While on his way home from school one day in post-war Germany, Michael becomes ill. He is aided by a beautiful and buxom, thirty six year old blonde named Hanna Schmitz. When he recovers from his illness, he goes to Frau Schmitz's home to thank her and eventually finds himself seduced by her and engaged in a sexual encounter. They become lovers for a period of time, and a component of their relationship was that Michael would read aloud to her. Michael romanticizes their affair, which is a cornerstone of his young life. They even go away on a trip together. Then, one day, as suddenly as she appeared in his life, she disappears, having inexplicably moved with no forwarding address.

The second part of the book deals with Michael's chance encounter with Hanna again. He is now a law student in a seminar that is focused on Germany's Nazi past and the related war trials. The students are young and eager to condemn all who, after the end of the war, had tolerated the Nazis in their midst. Even Michael's parents do not escape his personal condemnation. The seminar is to be an exploration of the collective guilt of the German people, and Michael embraces the opportunity, as do others of his generation, to philosophically condemn the older generation for having sat silently by. Then, he is assigned to take notes on a trial of some camp guards.

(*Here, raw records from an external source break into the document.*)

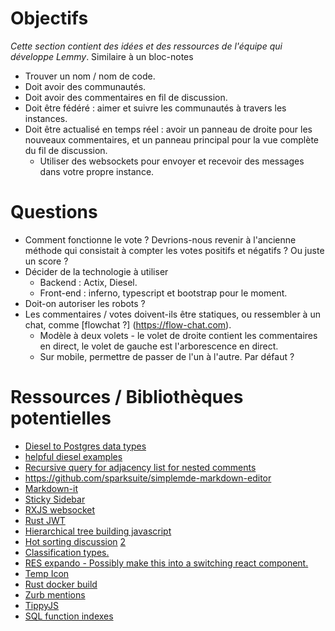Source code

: # Objectifs

*Cette section contient des idées et des ressources de l'équipe qui développe Lemmy*. Similaire à un bloc-notes

- Trouver un nom / nom de code.
- Doit avoir des communautés.
- Doit avoir des commentaires en fil de discussion.
- Doit être fédéré : aimer et suivre les communautés à travers les instances.
- Doit être actualisé en temps réel : avoir un panneau de droite pour les nouveaux commentaires, et un panneau principal pour la vue complète du fil de discussion.
  - Utiliser des websockets pour envoyer et recevoir des messages dans votre propre instance.

# Questions

- Comment fonctionne le vote ? Devrions-nous revenir à l'ancienne méthode qui consistait à compter les votes positifs et négatifs ? Ou juste un score ?
- Décider de la technologie à utiliser
  - Backend : Actix, Diesel.
  - Front-end : inferno, typescript et bootstrap pour le moment.
- Doit-on autoriser les robots ?
- Les commentaires / votes doivent-ils être statiques, ou ressembler à un chat, comme [flowchat ?] (https://flow-chat.com).
  - Modèle à deux volets - le volet de droite contient les commentaires en direct, le volet de gauche est l'arborescence en direct.
  - Sur mobile, permettre de passer de l'un à l'autre. Par défaut ?

# Ressources / Bibliothèques potentielles

- [Diesel to Postgres data types](https://kotiri.com/2018/01/31/postgresql-diesel-rust-types.html)
- [helpful diesel examples](http://siciarz.net/24-days-rust-diesel/)
- [Recursive query for adjacency list for nested comments](https://stackoverflow.com/questions/192220/what-is-the-most-efficient-elegant-way-to-parse-a-flat-table-into-a-tree/192462#192462)
- https://github.com/sparksuite/simplemde-markdown-editor
- [Markdown-it](https://github.com/markdown-it/markdown-it)
- [Sticky Sidebar](https://stackoverflow.com/questions/38382043/how-to-use-css-position-sticky-to-keep-a-sidebar-visible-with-bootstrap-4/49111934)
- [RXJS websocket](https://stackoverflow.com/questions/44060315/reconnecting-a-websocket-in-angular-and-rxjs/44067972#44067972)
- [Rust JWT](https://github.com/Keats/jsonwebtoken)
- [Hierarchical tree building javascript](https://stackoverflow.com/a/40732240/1655478)
- [Hot sorting discussion](https://meta.stackexchange.com/questions/11602/what-formula-should-be-used-to-determine-hot-questions) [2](https://medium.com/hacking-and-gonzo/how-reddit-ranking-algorithms-work-ef111e33d0d9)
- [Classification types.](https://www.reddit.com/r/ModeratorDuck/wiki/subreddit_classification)
- [RES expando - Possibly make this into a switching react component.](https://github.com/honestbleeps/Reddit-Enhancement-Suite/tree/d21f55c21e734f47d8ed03fe0ebce5b16653b0bd/lib/modules/hosts)
- [Temp Icon](https://www.flaticon.com/free-icon/mouse_194242)
- [Rust docker build](https://shaneutt.com/blog/rust-fast-small-docker-image-builds/)
- [Zurb mentions](https://github.com/zurb/tribute)
- [TippyJS](https://github.com/atomiks/tippyjs)
- [SQL function indexes](https://sorentwo.com/2013/12/30/let-postgres-do-the-work.html)
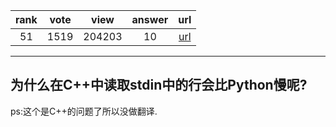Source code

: 
| rank | vote | view | answer | url |
|:-:|:-:|:-:|:-:|:-:|
|51|1519|204203|10| [url](http://stackoverflow.com/questions/9371238/why-is-reading-lines-from-stdin-much-slower-in-c-than-python) |
***

## 为什么在C++中读取stdin中的行会比Python慢呢?

ps:这个是C++的问题了所以没做翻译.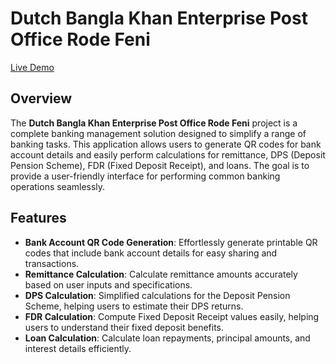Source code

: # Dutch Bangla Khan Enterprise Post Office Rode Feni

[Live Demo](https://adibrasel.github.io/Dutch-Bangla_Khan_Enterprice_Post_Office_Rode_Feni/)

## Overview
The **Dutch Bangla Khan Enterprise Post Office Rode Feni** project is a complete banking management solution designed to simplify a range of banking tasks. This application allows users to generate QR codes for bank account details and easily perform calculations for remittance, DPS (Deposit Pension Scheme), FDR (Fixed Deposit Receipt), and loans. The goal is to provide a user-friendly interface for performing common banking operations seamlessly.

## Features
- **Bank Account QR Code Generation**: Effortlessly generate printable QR codes that include bank account details for easy sharing and transactions.
- **Remittance Calculation**: Calculate remittance amounts accurately based on user inputs and specifications.
- **DPS Calculation**: Simplified calculations for the Deposit Pension Scheme, helping users to estimate their DPS returns.
- **FDR Calculation**: Compute Fixed Deposit Receipt values easily, helping users to understand their fixed deposit benefits.
- **Loan Calculation**: Calculate loan repayments, principal amounts, and interest details efficiently.
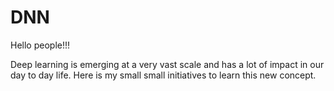 # DNN
Hello people!!!

Deep learning is emerging at a very vast scale and has a lot of impact in our day to day life. Here is my small small initiatives to learn this new concept.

To his total amazement, one of the accused is Hanna, his Hanna. He stoically remains throughout the trial, realizing as he hears the evidence that she is refusing to divulge the one piece of evidence that could possibly absolve her or, at least, mitigate her complicity in the crimes with which she is charged. It is as if she considers her secret, that of her inability to read and write, more shameful than that of which she is accused. Yet, Michael, too, remains mute on the fact that would throw her legal, if not her moral, guilt into question. Consequently, Hanna finds herself bearing the legal guilt of all those involved in the crime of which she is accused and is condemned accordingly.

The third part of the book is really the way Michael deals with having found Hanna, again. He removes himself from further demonstration and discussion on the issue of Germany's Nazi past. It affects his decisions as to his career in the law, eventually choosing a legal career that is isolating. He marries and has a child but finds that he cannot be free of Hanna. He cannot be free of the pain of having loved Hanna. It is as if Hanna has marked him for life. He divorces and never remarries. It is as if he cannot love another, as he loved Hanna. Michael then reaches out to Hanna in prison, indirectly, through the secret they share of what she seems to be most ashamed. Yet, he carefully never personalizes the contact. The end, when it comes, is almost anti-climatic.

The relationship between Michael and Hanna really seems to be analogous to the relationship between the generations of Germans in post-war Germany. The affair between Michael and Hanna is representational of the affair that Germany had with the Nazi movement. The eroticism of the book is a necessary component for the collective guilt and shame that the Germans bear for the Holocaust, as well as for the moral divide that seemingly exists between the generations. Yet, the book also shows that such is not always a black and white issue, that there are sometimes gray areas when one discusses one's actions in the context of the forces of good and evil. There is also the issue of legal and moral responsibility. One would think that the two are synonymous, but they are not always so. It also philosophizes on the ability to love another/a nation who/that was complicit in war crimes. This is an insightful, allegorical book that defies categorizing. It is also a book that is a wonderful selection for a reading circle, as it has a wealth of issues that are ripe for discussion. This is simply a superlative book. Bravo!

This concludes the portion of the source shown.